> [Task instructions]
Up to and including the line that contains "- Azure Form", write out every line of the entries exactly, beginning with the first. Omit the pictures.

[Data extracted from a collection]

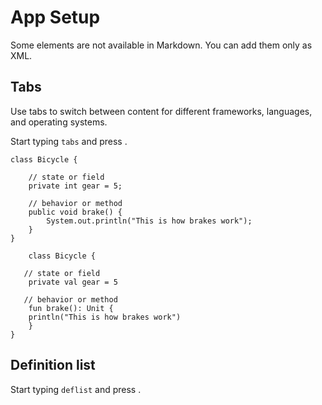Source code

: # App Setup

Some elements are not available in Markdown.
You can add them only as XML.

## Tabs

Use tabs to switch between content for different frameworks, languages, and operating systems.

Start typing `tabs` and press <shortcut key="EditorTab"/>.

<tabs>
<tab title="Java">

```
class Bicycle {

    // state or field
    private int gear = 5;

    // behavior or method
    public void brake() {
        System.out.println("This is how brakes work");
    }
}
```
</tab>
<tab title="Kotlin">

```
    class Bicycle {

   // state or field
    private val gear = 5

   // behavior or method
    fun brake(): Unit {
    println("This is how brakes work")
    }
}
```
</tab>
</tabs>

## Definition list

Start typing `deflist` and press <shortcut key="EditorTab"/>.

<deflist>
    <def title="Instance">
         <include from="snippets-library.topic" element-id="instance"></include>
    </def>
</deflist>

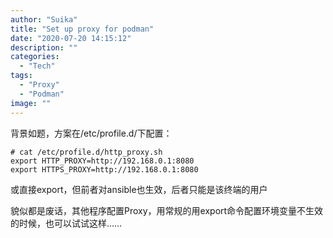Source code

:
 ```yaml
---
author: "Suika"
title: "Set up proxy for podman"
date: "2020-07-20 14:15:12"
description: ""
categories: 
  - "Tech"
tags: 
  - "Proxy"
  - "Podman"
image: ""
---
```


背景如题，方案在/etc/profile.d/下配置：
```
# cat /etc/profile.d/http_proxy.sh
export HTTP_PROXY=http://192.168.0.1:8080
export HTTPS_PROXY=http://192.168.0.1:8080
```
或直接export，但前者对ansible也生效，后者只能是该终端的用户

貌似都是废话，其他程序配置Proxy，用常规的用export命令配置环境变量不生效的时候，也可以试试这样……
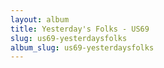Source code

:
 ```yaml
---
layout: album
title: Yesterday's Folks - US69
slug: us69-yesterdaysfolks
album_slug: us69-yesterdaysfolks
---
```

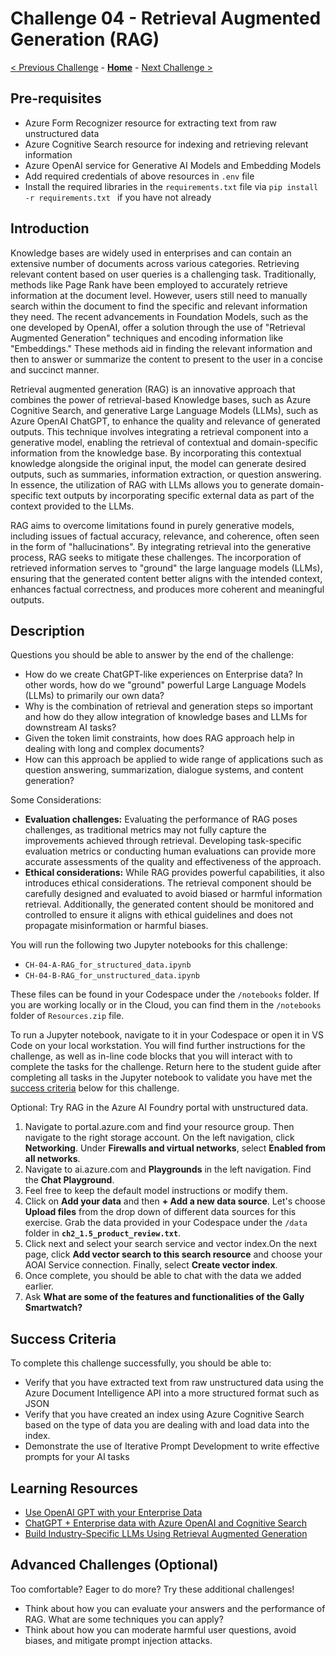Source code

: # Challenge 04 - Retrieval Augmented Generation (RAG) 

[< Previous Challenge](./Challenge-03.md) - **[Home](../README.md)** - [Next Challenge >](./Challenge-05.md)

## Pre-requisites 

- Azure Form Recognizer resource for extracting text from raw unstructured data
- Azure Cognitive Search resource for indexing and retrieving relevant information
- Azure OpenAI service for Generative AI Models and Embedding Models
- Add required credentials of above resources in `.env` file 
- Install the required libraries in the `requirements.txt` file via ```pip install -r requirements.txt ``` if you have not already

## Introduction

Knowledge bases are widely used in enterprises and can contain an extensive number of documents across various categories. Retrieving relevant content based on user queries is a challenging task. Traditionally, methods like Page Rank have been employed to accurately retrieve information at the document level. However, users still need to manually search within the document to find the specific and relevant information they need. The recent advancements in Foundation Models, such as the one developed by OpenAI, offer a solution through the use of "Retrieval Augmented Generation" techniques and encoding information like "Embeddings." These methods aid in finding the relevant information and then to answer or summarize the content to present to the user in a concise and succinct manner.

Retrieval augmented generation (RAG) is an innovative approach that combines the power of retrieval-based Knowledge bases, such as Azure Cognitive Search, and generative Large Language Models (LLMs), such as Azure OpenAI ChatGPT, to enhance the quality and relevance of generated outputs. This technique involves integrating a retrieval component into a generative model, enabling the retrieval of contextual and domain-specific information from the knowledge base. By incorporating this contextual knowledge alongside the original input, the model can generate desired outputs, such as summaries, information extraction, or question answering. In essence, the utilization of RAG with LLMs allows you to generate domain-specific text outputs by incorporating specific external data as part of the context provided to the LLMs.

RAG aims to overcome limitations found in purely generative models, including issues of factual accuracy, relevance, and coherence, often seen in the form of "hallucinations". By integrating retrieval into the generative process, RAG seeks to mitigate these challenges. The incorporation of retrieved information serves to "ground" the large language models (LLMs), ensuring that the generated content better aligns with the intended context, enhances factual correctness, and produces more coherent and meaningful outputs.

## Description

Questions you should be able to answer by the end of the challenge:

- How do we create ChatGPT-like experiences on Enterprise data? In other words, how do we "ground" powerful Large Language Models (LLMs) to primarily our own data?
- Why is the combination of retrieval and generation steps so important and how do they allow integration of knowledge bases and LLMs for downstream AI tasks?
- Given the token limit constraints, how does RAG approach help in dealing with long and complex documents?
- How can this approach be applied to wide range of applications such as question answering, summarization, dialogue systems, and content generation?

Some Considerations:

- **Evaluation challenges:** Evaluating the performance of RAG poses challenges, as traditional metrics may not fully capture the improvements achieved through retrieval. Developing task-specific evaluation metrics or conducting human evaluations can provide more accurate assessments of the quality and effectiveness of the approach.
- **Ethical considerations:** While RAG provides powerful capabilities, it also introduces ethical considerations. The retrieval component should be carefully designed and evaluated to avoid biased or harmful information retrieval. Additionally, the generated content should be monitored and controlled to ensure it aligns with ethical guidelines and does not propagate misinformation or harmful biases.

You will run the following two Jupyter notebooks for this challenge:

- `CH-04-A-RAG_for_structured_data.ipynb` 
- `CH-04-B-RAG_for_unstructured_data.ipynb`

These files can be found in your Codespace under the `/notebooks` folder. 
If you are working locally or in the Cloud, you can find them in the `/notebooks` folder of `Resources.zip` file. 

To run a Jupyter notebook, navigate to it in your Codespace or open it in VS Code on your local workstation. You will find further instructions for the challenge, as well as in-line code blocks that you will interact with to complete the tasks for the challenge.  Return here to the student guide after completing all tasks in the Jupyter notebook to validate you have met the [success criteria](#success-criteria) below for this challenge.

Optional: Try RAG in the Azure AI Foundry portal with unstructured data. 
1. Navigate to portal.azure.com and find your resource group. Then navigate to the right storage account. On the left navigation, click **Networking**. Under **Firewalls and virtual networks**, select **Enabled from all networks**.
2. Navigate to ai.azure.com and **Playgrounds** in the left navigation. Find the **Chat Playground**.
3. Feel free to keep the default model instructions or modify them.
4. Click on **Add your data** and then **+ Add a new data source**. Let's choose **Upload files** from the drop down of different data sources for this exercise. Grab the data provided in your Codespace under the `/data` folder in **`ch2_1.5_product_review.txt`**.
5. Click next and select your search service and vector index.On the next page, click **Add vector search to this search resource** and choose your AOAI Service connection. Finally, select **Create vector index**.
6. Once complete, you should be able to chat with the data we added earlier.
7. Ask **What are some of the features and functionalities of the Gally Smartwatch?**
   
## Success Criteria

To complete this challenge successfully, you should be able to:
- Verify that you have extracted text from raw unstructured data using the Azure Document Intelligence API into a more structured format such as JSON
- Verify that you have created an index using Azure Cognitive Search based on the type of data you are dealing with and load data into the index.
- Demonstrate the use of Iterative Prompt Development to write effective prompts for your AI tasks


## Learning Resources

- [Use OpenAI GPT with your Enterprise Data](https://techcommunity.microsoft.com/t5/startups-at-microsoft/use-openai-gpt-with-your-enterprise-data/ba-p/3817141)
- [ChatGPT + Enterprise data with Azure OpenAI and Cognitive Search](https://github.com/Azure-Samples/azure-search-openai-demo)
- [Build Industry-Specific LLMs Using Retrieval Augmented Generation](https://towardsdatascience.com/build-industry-specific-llms-using-retrieval-augmented-generation-af9e98bb6f68)

## Advanced Challenges (Optional)

Too comfortable?  Eager to do more?  Try these additional challenges!

- Think about how you can evaluate your answers and the performance of RAG. What are some techniques you can apply?
- Think about how you can moderate harmful user questions, avoid biases, and mitigate prompt injection attacks.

> [Written response]
Source code

: # App Setup

Some elements are not available in Markdown.
You can add them only as XML.

## Tabs

Use tabs to switch between content for different frameworks, languages, and operating systems.

Start typing `tabs` and press <shortcut key="EditorTab"/>.

<tabs>
<tab title="Java">

```
class Bicycle {

    // state or field
    private int gear = 5;

    // behavior or method
    public void brake() {
        System.out.println("This is how brakes work");
    }
}
```
</tab>
<tab title="Kotlin">

```
    class Bicycle {

   // state or field
    private val gear = 5

   // behavior or method
    fun brake(): Unit {
    println("This is how brakes work")
    }
}
```
</tab>
</tabs>

## Definition list

Start typing `deflist` and press <shortcut key="EditorTab"/>.

<deflist>
    <def title="Instance">
         <include from="snippets-library.topic" element-id="instance"></include>
    </def>
</deflist>

Source code

:
 ```yaml
---
author: "Suika"
title: "Set up proxy for podman"
date: "2020-07-20 14:15:12"
description: ""
categories: 
  - "Tech"
tags: 
  - "Proxy"
  - "Podman"
image: ""
---
```


背景如题，方案在/etc/profile.d/下配置：
```
# cat /etc/profile.d/http_proxy.sh
export HTTP_PROXY=http://192.168.0.1:8080
export HTTPS_PROXY=http://192.168.0.1:8080
```
或直接export，但前者对ansible也生效，后者只能是该终端的用户

貌似都是废话，其他程序配置Proxy，用常规的用export命令配置环境变量不生效的时候，也可以试试这样……
Source code

:
 ```yaml
---
layout: album
title: Yesterday's Folks - US69
slug: us69-yesterdaysfolks
album_slug: us69-yesterdaysfolks
---
```

Source code

: # Challenge 04 - Retrieval Augmented Generation (RAG) 

[< Previous Challenge](./Challenge-03.md) - **[Home](../README.md)** - [Next Challenge >](./Challenge-05.md)

## Pre-requisites 

- Azure Form Recognizer resource for extracting text from raw unstructured data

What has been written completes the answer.